Length-indexed Lists

To make concrete some aspects of the formal definitions above, we’ll look at several variants of a parameterized list datatype augmented with indexes that carry information about the list’s length.

Even and Odd-lengthed Lists

Our first example is bit artifical, but helps illustrate a usage of mutually inductive types.

Here, we’re defining two types constructors called even and odd, (i.e, just \(T_1\) and \(T_2\) from our formal definition), both with a single parameter (a:Type), for the type of the lists’ elements, and no indexes.

All lists of type even a have an even number of elements—zero elements, using its first constructor ENil, or using ECons, one more than the number of elements in an odd a, a list with an odd number of elements. Elements of the type odd a are constructed using the constructor OCons, which adds a single element to an even a list. The types are mutually inductive since their definitions reference each other.

type even (a:Type) =
 | ENil : even a
 | ECons : a -> odd a -> even a
and odd (a:Type) =
 | OCons : a -> even a -> odd a

Although closely related, the types even a and odd a are from distinct inductive types. So, to compute, say, the length of one of these lists one generally write a pair of mutually recursive functions, like so:

let rec elength #a (e:even a)
  : n:nat { n % 2 == 0}
  = match e with
    | ENil -> 0
    | ECons _ tl -> 1 + olength tl
and olength #a (o:odd a)
  : n:nat { n % 2 == 1 }
  = let OCons _ tl = o in
    1 + elength tl

Note, we can prove that the length of an even a and odd a are really even and odd.

Now, say, you wanted to map a function over an even a, you’d have to write a pair of mutually recursive functions to map simultaneoulsy over them both. This can get tedious quickly. Instead of rolling out several mutually inductive but distinct types, one can instead use an indexed type to group related types in the same inductive family of types.

The definition of even_or_odd_list below shows an inductive type with one parameter a, for the type of lists elements, and a single boolean index, which indicates whether the list is even or odd. Note how the index varies in the types of the constructors, whereas the parameter stays the same in all instances.

type even_or_odd_list (a:Type) : bool -> Type =
 | EONil : even_or_odd_list a true
 | EOCons : a -> #b:bool -> even_or_odd_list a b -> even_or_odd_list a (not b)

Now, we have a single family of types for both even and odd lists, and we can write a single function that abstracts over both even and odd lists, just by abstracting over the boolean index. For example, eo_length computes the length of an even_or_odd_list, with its type showing that it returns an even number with b is true and an odd number otherwise.

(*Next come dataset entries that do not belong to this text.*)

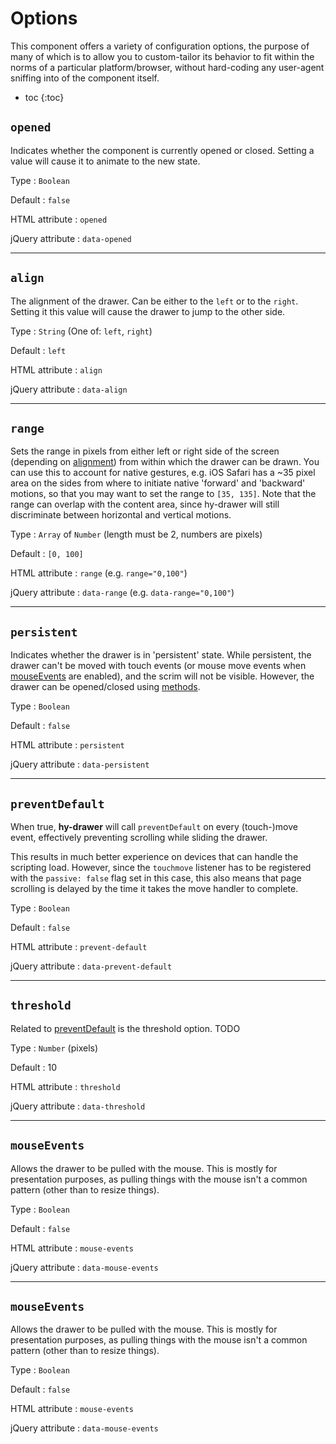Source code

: # Options
This component offers a variety of configuration options,
the purpose of many of which is to allow you to custom-tailor its behavior to fit within the norms of a particular platform/browser,
without hard-coding any user-agent sniffing into of the component itself.

* toc
{:toc}

## `opened`
Indicates whether the component is currently opened or closed.
Setting a value will cause it to animate to the new state.

Type
: `Boolean`

Default
: `false`

HTML attribute
: `opened`

jQuery attribute
: `data-opened`

***

## `align`
The alignment of the drawer. Can be either to the `left` or to the `right`.
Setting it this value will cause the drawer to jump to the other side.

Type
: `String` (One of: `left`, `right`)

Default
: `left`

HTML attribute
: `align`

jQuery attribute
: `data-align`

***

## `range`
Sets the range in pixels from either left or right side of the screen (depending on [alignment](#align))
from within which the drawer can be drawn. You can use this to account for native gestures,
e.g. iOS Safari has a ~35 pixel area on the sides from where to initiate native 'forward' and 'backward' motions,
so that you may want to set the range to `[35, 135]`.
Note that the range can overlap with the content area, since hy-drawer will still discriminate between horizontal and vertical motions.

Type
: `Array` of `Number` (length must be 2, numbers are pixels)

Default
: `[0, 100]`

HTML attribute
: `range` (e.g. `range="0,100"`)

jQuery attribute
: `data-range` (e.g. `data-range="0,100"`)

***

## `persistent`
Indicates whether the drawer is in 'persistent' state.
While persistent, the drawer can't be moved with touch events (or mouse move events when [mouseEvents](#mouseevents) are enabled),
and the scrim will not be visible. However, the drawer can be opened/closed using [methods](./methods.md).

Type
: `Boolean`

Default
: `false`

HTML attribute
: `persistent`

jQuery attribute
: `data-persistent`

***

## `preventDefault`
When true, **hy-drawer** will call `preventDefault` on every (touch-)move event,
effectively preventing scrolling while sliding the drawer.

This results in much better experience on devices that can handle the scripting load.
However, since the `touchmove` listener has to be registered with the `passive: false` flag set in this case,
this also means that page scrolling is delayed by the time it takes the move handler to complete.

Type
: `Boolean`

Default
: `false`  

HTML attribute
: `prevent-default`

jQuery attribute
: `data-prevent-default`

***

## `threshold`
Related to [preventDefault](#preventdefault) is the threshold option.
TODO

Type
: `Number` (pixels)

Default
: 10  

HTML attribute
: `threshold`

jQuery attribute
: `data-threshold`

***

## `mouseEvents`
Allows the drawer to be pulled with the mouse. This is mostly for presentation purposes,
as pulling things with the mouse isn't a common pattern (other than to resize things).

Type
: `Boolean`

Default
: `false`  

HTML attribute
: `mouse-events`

jQuery attribute
: `data-mouse-events`

***

## `mouseEvents`
Allows the drawer to be pulled with the mouse. This is mostly for presentation purposes,
as pulling things with the mouse isn't a common pattern (other than to resize things).

Type
: `Boolean`

Default
: `false`  

HTML attribute
: `mouse-events`

jQuery attribute
: `data-mouse-events`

let rec eo_length #a #b (l:even_or_odd_list a b)
  : Tot (n:nat { if b then n % 2 == 0 else n % 2 == 1})
        (decreases l)
  = match l with
    | EONil -> 0
    | EOCons _ tl -> 1 + eo_length tl

Note

Note, in eo_length we had to explicitly specify a decreases clause to prove the function terminating. Why? Refer back to the section on default measures to recall that by default is the lexicographic ordering of all the arguments in order. So, without the decreases clause, F* will try to prove that the index argument b decreases on the recursive call, which it does not.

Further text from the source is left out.